As(III) oxidation by a chemoautotrophic bacterium, Thiomonas arsenivorans strain b6, was evaluated in a continuous stirred tank reactor (CSTR) under a range of influent As(III) concentrations (2,000-4,000 mg/L) and hydraulic retention times (HRTs) (21.7-74.9 h). Five steady states were obtained after the CSTR was continuously operated for 115 days with over 99% As(III) oxidized under the optimal growth conditions for strain b6 at pH 6 and 30°C. The culture exhibited strong resilience by recovering from an As(III) overloading of 4,847.4±290.9 mg/day/L operated at a HRT of 21.7 h. Arsenic mass balance analysis revealed that As(III) was mainly oxidized to As(V), with unaccounted arsenic well within the analytical error of measurement.

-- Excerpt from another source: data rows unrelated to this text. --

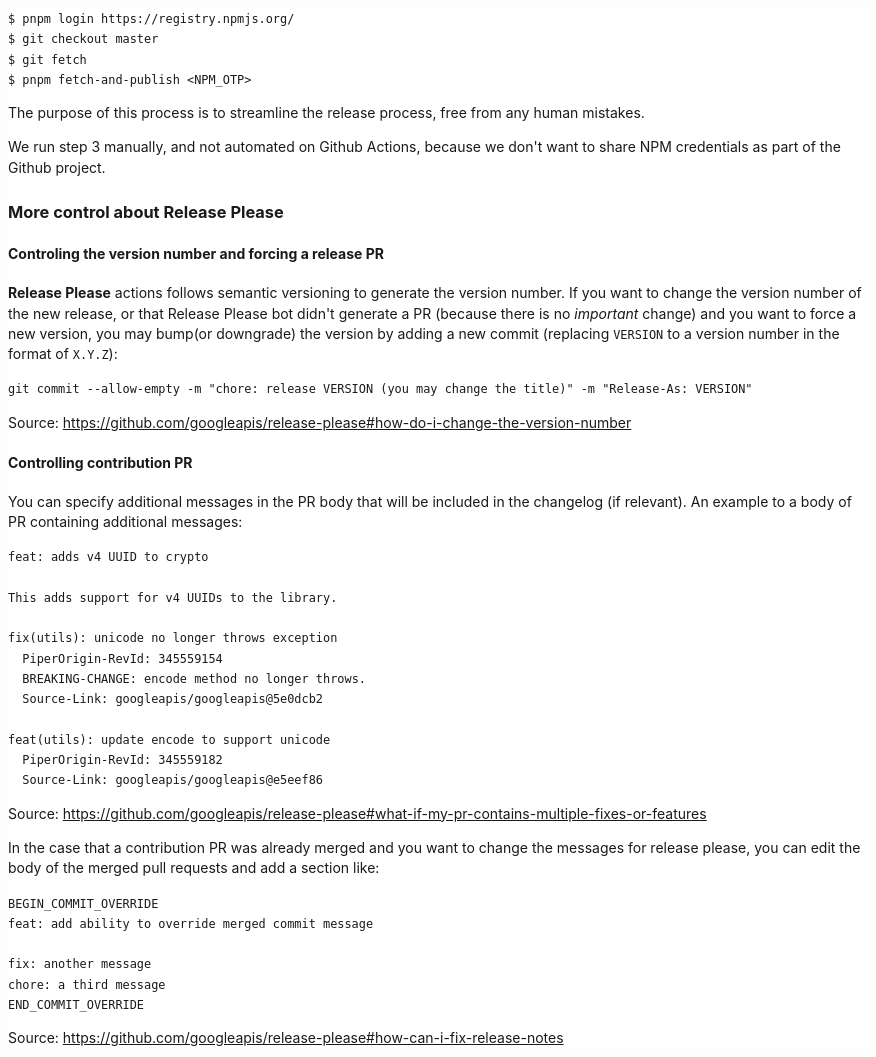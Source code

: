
```shell
$ pnpm login https://registry.npmjs.org/
$ git checkout master
$ git fetch
$ pnpm fetch-and-publish <NPM_OTP>
```

The purpose of this process is to streamline the release process, free from any human mistakes.

We run step 3 manually, and not automated on Github Actions, because we don't want to share NPM credentials as part of the Github project.

### More control about Release Please

#### Controling the version number and forcing a release PR

**Release Please** actions follows semantic versioning to generate the version number. If you want to change the version number of the new release, or that Release Please bot didn't generate a PR (because there is no _important_ change) and you want to force a new version, you may bump(or downgrade) the version by adding a new commit (replacing `VERSION` to a version number in the format of `X.Y.Z`):

```shell
git commit --allow-empty -m "chore: release VERSION (you may change the title)" -m "Release-As: VERSION"
```

Source: https://github.com/googleapis/release-please#how-do-i-change-the-version-number

#### Controlling contribution PR

You can specify additional messages in the PR body that will be included in the changelog (if relevant). An example to a body of PR containing additional messages:

```
feat: adds v4 UUID to crypto

This adds support for v4 UUIDs to the library.

fix(utils): unicode no longer throws exception
  PiperOrigin-RevId: 345559154
  BREAKING-CHANGE: encode method no longer throws.
  Source-Link: googleapis/googleapis@5e0dcb2

feat(utils): update encode to support unicode
  PiperOrigin-RevId: 345559182
  Source-Link: googleapis/googleapis@e5eef86
```

Source: https://github.com/googleapis/release-please#what-if-my-pr-contains-multiple-fixes-or-features

In the case that a contribution PR was already merged and you want to change the messages for release please, you can edit the body of the merged pull requests and add a section like:

```
BEGIN_COMMIT_OVERRIDE
feat: add ability to override merged commit message

fix: another message
chore: a third message
END_COMMIT_OVERRIDE
```

Source: https://github.com/googleapis/release-please#how-can-i-fix-release-notes
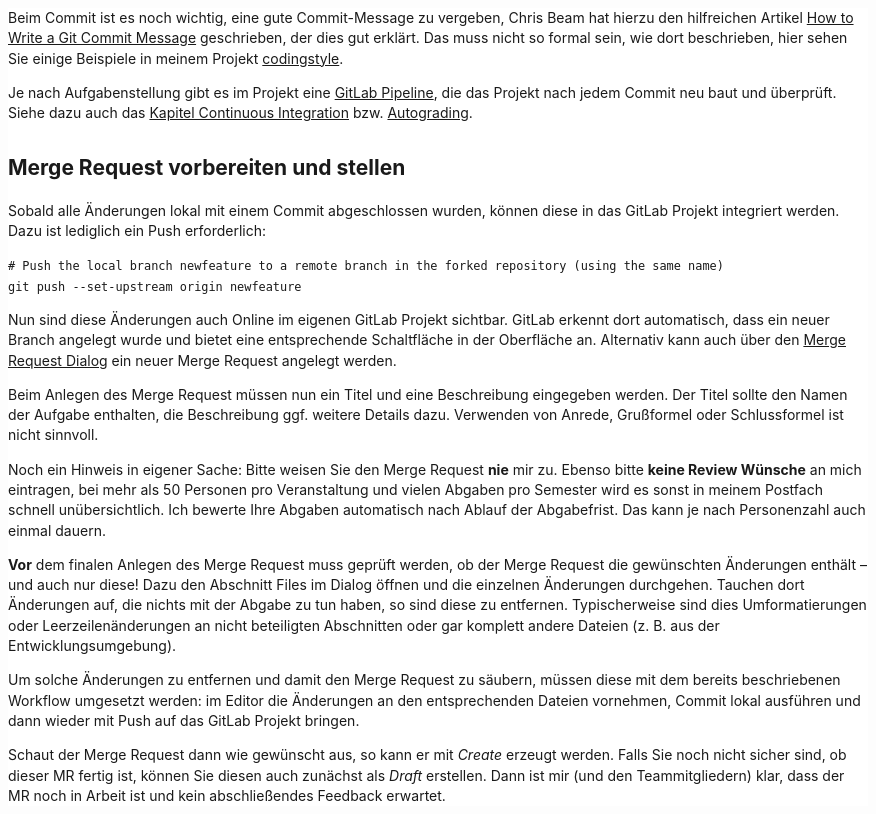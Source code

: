 Beim Commit ist es noch wichtig, eine gute Commit-Message zu vergeben, Chris Beam hat hierzu den hilfreichen Artikel [How to Write a Git Commit Message](https://chris.beams.io/posts/git-commit/) geschrieben, der dies gut erklärt. 
Das muss nicht so formal sein, wie dort beschrieben, hier sehen Sie einige Beispiele in meinem Projekt [codingstyle](https://github.com/uhafner/codingstyle/commits/main).

Je nach Aufgabenstellung gibt es im Projekt eine [GitLab Pipeline](https://docs.gitlab.com/ee/ci/pipelines/), die das Projekt nach jedem Commit neu baut und überprüft. 
Siehe dazu auch das [Kapitel Continuous Integration](Continuous-Integration.md) bzw. [Autograding](Autograding.md).  

## Merge Request vorbereiten und stellen

Sobald alle Änderungen lokal mit einem Commit abgeschlossen wurden, können diese in das GitLab Projekt integriert werden. 
Dazu ist lediglich ein Push erforderlich:
 
```shell
# Push the local branch newfeature to a remote branch in the forked repository (using the same name) 
git push --set-upstream origin newfeature
```

Nun sind diese Änderungen auch Online im eigenen GitLab Projekt sichtbar. 
GitLab erkennt dort automatisch, dass ein neuer Branch angelegt wurde und bietet eine entsprechende Schaltfläche in der Oberfläche an. 
Alternativ kann auch über den [Merge Request Dialog](https://docs.gitlab.com/ee/user/project/merge_requests/creating_merge_requests.html) ein neuer Merge Request angelegt werden.      

Beim Anlegen des Merge Request müssen nun ein Titel und eine Beschreibung eingegeben werden. 
Der Titel sollte den Namen der Aufgabe enthalten, die Beschreibung ggf. weitere Details dazu. Verwenden von Anrede, Grußformel oder Schlussformel ist nicht sinnvoll. 

Noch ein Hinweis in eigener Sache: Bitte weisen Sie den Merge Request **nie** mir zu. 
Ebenso bitte **keine Review Wünsche** an mich eintragen, bei mehr als 50 Personen pro Veranstaltung und vielen Abgaben pro Semester wird es sonst in meinem Postfach schnell unübersichtlich. 
Ich bewerte Ihre Abgaben automatisch nach Ablauf der Abgabefrist. 
Das kann je nach Personenzahl auch einmal dauern.  
 
**Vor** dem finalen Anlegen des Merge Request muss geprüft werden, ob der Merge Request die gewünschten Änderungen enthält – und auch nur diese! 
Dazu den Abschnitt Files im Dialog öffnen und die einzelnen Änderungen durchgehen. 
Tauchen dort Änderungen auf, die nichts mit der Abgabe zu tun haben, so sind diese zu entfernen. 
Typischerweise sind dies Umformatierungen oder Leerzeilenänderungen an nicht beteiligten Abschnitten oder gar komplett andere Dateien (z. B. aus der Entwicklungsumgebung). 

Um solche Änderungen zu entfernen und damit den Merge Request zu säubern, müssen diese mit dem bereits beschriebenen Workflow umgesetzt werden: im Editor die Änderungen an den entsprechenden Dateien vornehmen, Commit lokal ausführen und dann wieder mit Push auf das GitLab Projekt bringen. 

Schaut der Merge Request dann wie gewünscht aus, so kann er mit *Create* erzeugt werden.
Falls Sie noch nicht sicher sind, ob dieser MR fertig ist, können Sie diesen auch zunächst als *Draft* erstellen. 
Dann ist mir (und den Teammitgliedern) klar, dass der MR noch in Arbeit ist und kein abschließendes Feedback erwartet.  
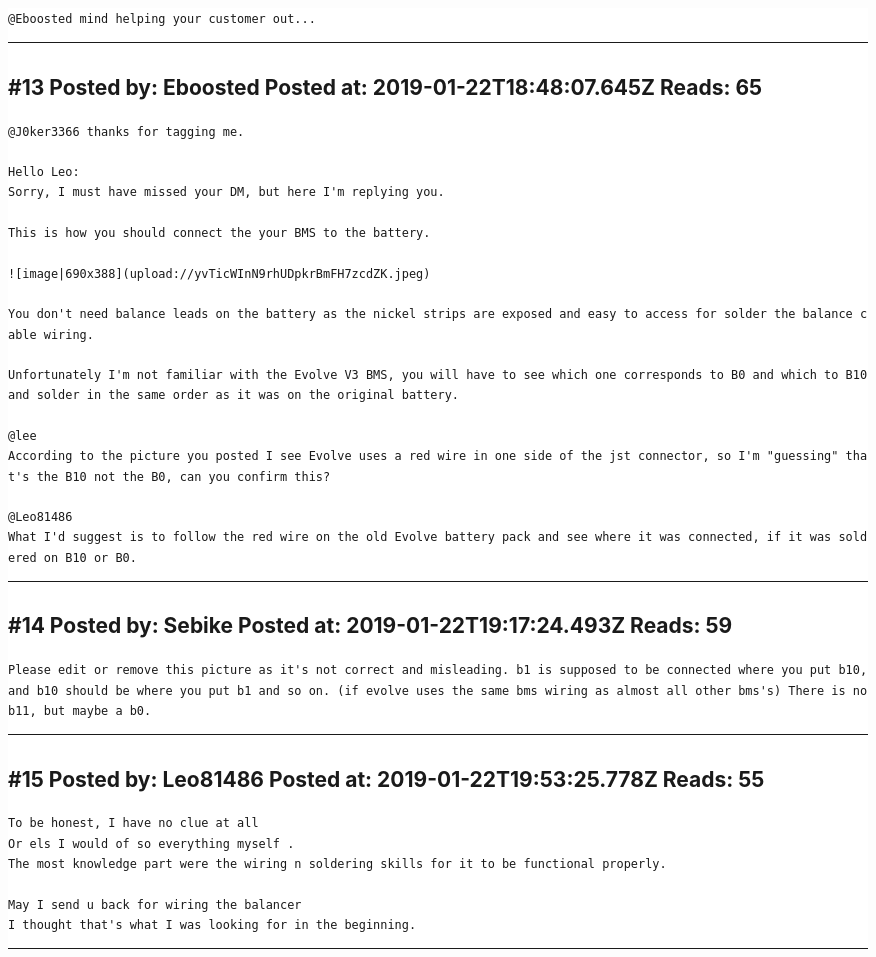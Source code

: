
 ```
@Eboosted mind helping your customer out...
```

---
## \#13 Posted by: Eboosted Posted at: 2019-01-22T18:48:07.645Z Reads: 65

```
@J0ker3366 thanks for tagging me.

Hello Leo:
Sorry, I must have missed your DM, but here I'm replying you.

This is how you should connect the your BMS to the battery.

![image|690x388](upload://yvTicWInN9rhUDpkrBmFH7zcdZK.jpeg) 

You don't need balance leads on the battery as the nickel strips are exposed and easy to access for solder the balance cable wiring.

Unfortunately I'm not familiar with the Evolve V3 BMS, you will have to see which one corresponds to B0 and which to B10 and solder in the same order as it was on the original battery.

@lee
According to the picture you posted I see Evolve uses a red wire in one side of the jst connector, so I'm "guessing" that's the B10 not the B0, can you confirm this?

@Leo81486 
What I'd suggest is to follow the red wire on the old Evolve battery pack and see where it was connected, if it was soldered on B10 or B0.
```

---
## \#14 Posted by: Sebike Posted at: 2019-01-22T19:17:24.493Z Reads: 59

```
Please edit or remove this picture as it's not correct and misleading. b1 is supposed to be connected where you put b10, and b10 should be where you put b1 and so on. (if evolve uses the same bms wiring as almost all other bms's) There is no b11, but maybe a b0.
```

---
## \#15 Posted by: Leo81486 Posted at: 2019-01-22T19:53:25.778Z Reads: 55

```
To be honest, I have no clue at all 
Or els I would of so everything myself .
The most knowledge part were the wiring n soldering skills for it to be functional properly.

May I send u back for wiring the balancer 
I thought that's what I was looking for in the beginning.
```

---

The best estimates of biokinetic parameters for As(III) oxidation were obtained using the steady-state data and the Monod expression based model [k=5 mg As(III)/mg dry cell weight/h; K_s =20.1 mg/L; k_d =0.008 h-1; and Y=0.011 mg cell dry weight/mg As(III)]. The Monod model and the reactor mass balance successfully simulated both the steady-state and transient phases of CSTR operation. Sensitivity analyses defined Y and k to be the most sensitive to model predictions, whereas k_d and K_s were least sensitive to model simulations of As(III) oxidation under steady-state conditions.